----- DATA FOR THIS TASK -----

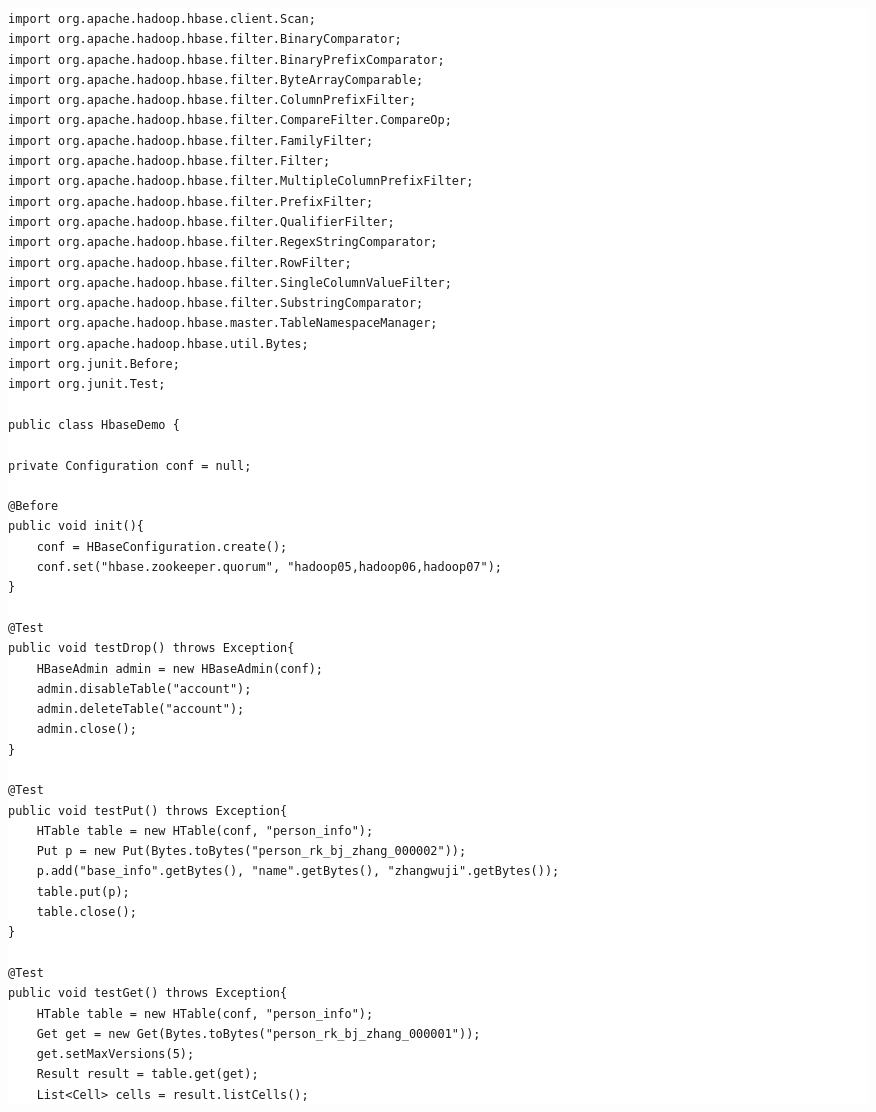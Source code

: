     import org.apache.hadoop.hbase.client.Scan;
    import org.apache.hadoop.hbase.filter.BinaryComparator;
    import org.apache.hadoop.hbase.filter.BinaryPrefixComparator;
    import org.apache.hadoop.hbase.filter.ByteArrayComparable;
    import org.apache.hadoop.hbase.filter.ColumnPrefixFilter;
    import org.apache.hadoop.hbase.filter.CompareFilter.CompareOp;
    import org.apache.hadoop.hbase.filter.FamilyFilter;
    import org.apache.hadoop.hbase.filter.Filter;
    import org.apache.hadoop.hbase.filter.MultipleColumnPrefixFilter;
    import org.apache.hadoop.hbase.filter.PrefixFilter;
    import org.apache.hadoop.hbase.filter.QualifierFilter;
    import org.apache.hadoop.hbase.filter.RegexStringComparator;
    import org.apache.hadoop.hbase.filter.RowFilter;
    import org.apache.hadoop.hbase.filter.SingleColumnValueFilter;
    import org.apache.hadoop.hbase.filter.SubstringComparator;
    import org.apache.hadoop.hbase.master.TableNamespaceManager;
    import org.apache.hadoop.hbase.util.Bytes;
    import org.junit.Before;
    import org.junit.Test;

    public class HbaseDemo {

	private Configuration conf = null;
	
	@Before
	public void init(){
		conf = HBaseConfiguration.create();
		conf.set("hbase.zookeeper.quorum", "hadoop05,hadoop06,hadoop07");
	}
	
	@Test
	public void testDrop() throws Exception{
		HBaseAdmin admin = new HBaseAdmin(conf);
		admin.disableTable("account");
		admin.deleteTable("account");
		admin.close();
	}
	
	@Test
	public void testPut() throws Exception{
		HTable table = new HTable(conf, "person_info");
		Put p = new Put(Bytes.toBytes("person_rk_bj_zhang_000002"));
		p.add("base_info".getBytes(), "name".getBytes(), "zhangwuji".getBytes());
		table.put(p);
		table.close();
	}
	
	@Test
	public void testGet() throws Exception{
		HTable table = new HTable(conf, "person_info");
		Get get = new Get(Bytes.toBytes("person_rk_bj_zhang_000001"));
		get.setMaxVersions(5);
		Result result = table.get(get);
		List<Cell> cells = result.listCells();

-----

WORK INSTRUCTIONS: Output only the lines running from the top of the data above to the line with "import org.apache.hadoop.hbase.filter.FamilyFilter;", inclusive, word for word and without pictures.

COMPLETED EXERCISE:
Source code

:     import org.apache.hadoop.hbase.client.Scan;
    import org.apache.hadoop.hbase.filter.BinaryComparator;
    import org.apache.hadoop.hbase.filter.BinaryPrefixComparator;
    import org.apache.hadoop.hbase.filter.ByteArrayComparable;
    import org.apache.hadoop.hbase.filter.ColumnPrefixFilter;
    import org.apache.hadoop.hbase.filter.CompareFilter.CompareOp;
    import org.apache.hadoop.hbase.filter.FamilyFilter;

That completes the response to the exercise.